Diese Tradition liegt mir am Herzen. Als damalige Direktorin des Greyerzer Museums war ich zuständig für die Erstellung eines Inventars der lebendigen Traditionen im Kanton Freiburg. In dieser Region ist die Alpsaison zentral, fast schon ein Mythos. Sie ist aber für die gesamte Schweizer Identität sehr wichtig. Die Schweiz pflegt dieses Bild ihrer Berge und Senninnen und Sennen seit dem 19. Jahrhundert, auch wenn inzwischen die grosse Mehrheit der Bevölkerung in den Städten lebt. Doch ein Alpabzug zieht auch viele Leute aus dem urbanen Raum an, es ist ein Spektakel.
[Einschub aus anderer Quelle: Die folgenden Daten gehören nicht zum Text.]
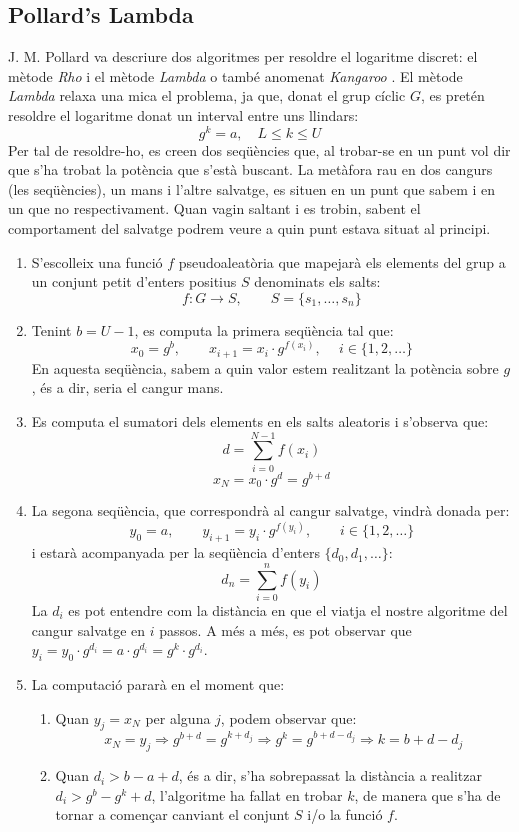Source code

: \documentclass{article}
\begin{document}
\subsection{Pollard's Lambda}
J. M. Pollard \cite{pollard} va descriure dos algoritmes per resoldre el logaritme discret: el mètode \textit{Rho} i el mètode \textit{Lambda} o també anomenat \textit{Kangaroo} \cite{kangaroo}. El mètode \textit{Lambda } relaxa una mica el problema, ja que, donat el grup cíclic $G$, es pretén resoldre el logaritme donat un interval entre uns llindars:
\[g^k = a, \quad L \le k \le U\]
Per tal de resoldre-ho, es creen dos seqüències que, al trobar-se en un punt vol dir que s'ha trobat la potència que s'està buscant. La metàfora rau en dos cangurs (les seqüències), un mans i l'altre salvatge, es situen en un punt que sabem i en un que no respectivament. Quan vagin saltant i es trobin, sabent el comportament del salvatge podrem veure a quin punt estava situat al principi.
\begin{enumerate}
	\item S'escolleix una funció $f$ pseudoaleatòria que mapejarà els elements del grup a un conjunt petit d'enters positius $S$ denominats els salts:
	\[f : G \rightarrow S, \qquad S = \{s_1, \dots, s_n\}\]
	\item Tenint $b = U - 1$, es computa la primera seqüència tal que:
	\[x_0 = g^b, \qquad x_{i+1} = x_i \cdot g^{f(x_i)}, \quad \ i \in \{1, 2, \dots\}\]
	En aquesta seqüència, sabem a quin valor estem realitzant la potència sobre $g$, és a dir, seria el cangur mans.
	\item Es computa el sumatori dels elements en els salts aleatoris i s'observa que:
	\[d = \sum_{i=0}^{N - 1} f(x_i)\]
	\[x_N = x_0 \cdot g^d = g^{b + d}\]
	\item La segona seqüència, que correspondrà al cangur salvatge, vindrà donada per:
	\[y_0 = a, \qquad y_{i+1} = y_i \cdot g^{f(y_i)}, \qquad i \in \{1, 2, \dots\}\]
	i estarà acompanyada per la seqüència d'enters $\{d_0, d_1, \dots \}$:
	\[d_n = \sum_{i=0}^{n}f(y_i)\]
	La $d_i$ es pot entendre com la distància en que el viatja el nostre algoritme del cangur salvatge en $i$ passos. A més a més, es pot observar que $y_i = y_0 \cdot g^{d_i} = a \cdot g^{d_i} = g^{k} \cdot g^{d_i}$.
	\item La computació pararà en el moment que:
	\begin{enumerate}[label=(\Alph*)]
		\item Quan $y_j = x_N$ per alguna $j$, podem observar que:
		\[x_N = y_j \Longrightarrow g^{b + d} = g^{k + d_j} \Longrightarrow g^k = g^{b + d - d_j} \Longrightarrow k = b + d - d_j\]
		\item Quan $d_i > b - a + d $, és a dir, s'ha sobrepassat la distància a realitzar $d_i > g^b - g^k + d$, l'algoritme ha fallat en trobar $k$, de manera que s'ha de tornar a començar canviant el conjunt $S$ i/o la funció $f$.
	\end{enumerate}
\end{enumerate}
\end{document}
Die Liste des immateriellen Kulturerbes:

Mit der Ratifikation des Unesco-Übereinkommens zur Bewahrung des immateriellen Kulturerbes am 16. Oktober 2008 hat sich die Schweiz verpflichtet, ein Inventar des immateriellen Kulturerbes in der Schweiz zu erarbeiten, zu führen und periodisch zu aktualisieren. Diese nationale Liste bildet die Grundlage und die Voraussetzung für Nominierungen von lebendigen Traditionen für die Unesco-Listen. Aktuell sind dort das Winzerfest in Vevey, die Basler Fasnacht, der Umgang mit Lawinengefahr, die Prozessionen der Karwoche in Mendrisio sowie die Uhrmacherkunst und die Kunstmechanik verzeichnet. Die Alpsaison hat im März dieses Jahres ebenfalls für die Unesco-Liste kandidiert. Der Entscheid wird voraussichtlich bis Ende 2023 fallen.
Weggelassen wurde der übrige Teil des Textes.